> [Assignment]: From the data, copy out every line in which the word "STATE" appears.
**** Stored data
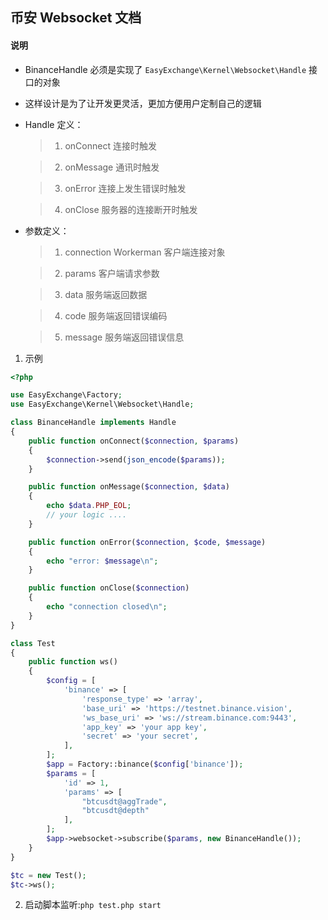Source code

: ## 币安 Websocket 文档

#### 说明

* BinanceHandle 必须是实现了 `EasyExchange\Kernel\Websocket\Handle` 接口的对象

* 这样设计是为了让开发更灵活，更加方便用户定制自己的逻辑

* Handle 定义：

    > 1. onConnect 连接时触发

    > 2. onMessage 通讯时触发

    > 3. onError 连接上发生错误时触发

    > 4. onClose 服务器的连接断开时触发

* 参数定义：

    > 1. connection Workerman 客户端连接对象

    > 2. params 客户端请求参数

    > 3. data 服务端返回数据

    > 4. code 服务端返回错误编码

    > 5. message 服务端返回错误信息

1. 示例

```php
<?php

use EasyExchange\Factory;
use EasyExchange\Kernel\Websocket\Handle;

class BinanceHandle implements Handle
{
    public function onConnect($connection, $params)
    {
        $connection->send(json_encode($params));
    }

    public function onMessage($connection, $data)
    {
        echo $data.PHP_EOL;
        // your logic ....
    }

    public function onError($connection, $code, $message)
    {
        echo "error: $message\n";
    }

    public function onClose($connection)
    {
        echo "connection closed\n";
    }
}

class Test
{
    public function ws()
    {
        $config = [
            'binance' => [
                'response_type' => 'array',
                'base_uri' => 'https://testnet.binance.vision',
                'ws_base_uri' => 'ws://stream.binance.com:9443',
                'app_key' => 'your app key',
                'secret' => 'your secret',
            ],
        ];
        $app = Factory::binance($config['binance']);
        $params = [
            'id' => 1,
            'params' => [
                "btcusdt@aggTrade",
                "btcusdt@depth"
            ],
        ];
        $app->websocket->subscribe($params, new BinanceHandle());
    }
}

$tc = new Test();
$tc->ws();
```

2. 启动脚本监听:`php test.php start`
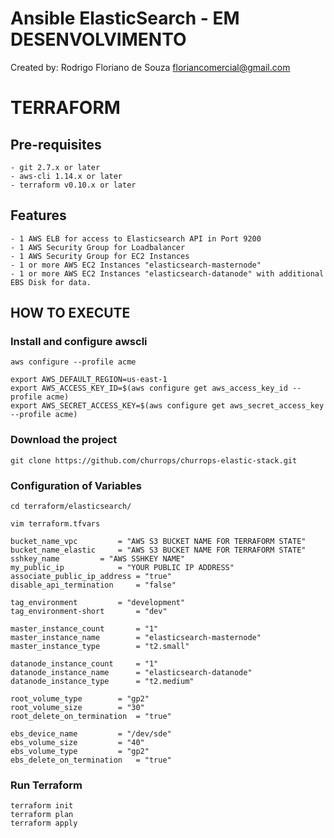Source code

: # Ansible ElasticSearch - EM DESENVOLVIMENTO

Created by: Rodrigo Floriano de Souza <floriancomercial@gmail.com>

# TERRAFORM

## Pre-requisites

	- git 2.7.x or later
	- aws-cli 1.14.x or later
	- terraform v0.10.x or later

## Features

	- 1 AWS ELB for access to Elasticsearch API in Port 9200
	- 1 AWS Security Group for Loadbalancer
	- 1 AWS Security Group for EC2 Instances
	- 1 or more AWS EC2 Instances "elasticsearch-masternode"
	- 1 or more AWS EC2 Instances "elasticsearch-datanode" with additional EBS Disk for data.

## HOW TO EXECUTE

### Install and configure awscli

```
aws configure --profile acme

export AWS_DEFAULT_REGION=us-east-1
export AWS_ACCESS_KEY_ID=$(aws configure get aws_access_key_id --profile acme)
export AWS_SECRET_ACCESS_KEY=$(aws configure get aws_secret_access_key --profile acme)
```

### Download the project

```
git clone https://github.com/churrops/churrops-elastic-stack.git
```

### Configuration of Variables 

```
cd terraform/elasticsearch/
```

```
vim terraform.tfvars

bucket_name_vpc			= "AWS S3 BUCKET NAME FOR TERRAFORM STATE"
bucket_name_elastic		= "AWS S3 BUCKET NAME FOR TERRAFORM STATE"
sshkey_name			= "AWS SSHKEY NAME"
my_public_ip			= "YOUR PUBLIC IP ADDRESS"
associate_public_ip_address	= "true"
disable_api_termination		= "false"

tag_environment			= "development"
tag_environment-short		= "dev"

master_instance_count		= "1"
master_instance_name		= "elasticsearch-masternode"
master_instance_type		= "t2.small"

datanode_instance_count 	= "1"
datanode_instance_name		= "elasticsearch-datanode"
datanode_instance_type		= "t2.medium"

root_volume_type		= "gp2"
root_volume_size		= "30"
root_delete_on_termination	= "true"

ebs_device_name			= "/dev/sde"
ebs_volume_size			= "40"
ebs_volume_type			= "gp2"
ebs_delete_on_termination	= "true"
```

### Run Terraform

```
terraform init
terraform plan
terraform apply
```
********
> [Written reply]:
bucket_name_vpc			= "AWS S3 BUCKET NAME FOR TERRAFORM STATE"
bucket_name_elastic		= "AWS S3 BUCKET NAME FOR TERRAFORM STATE"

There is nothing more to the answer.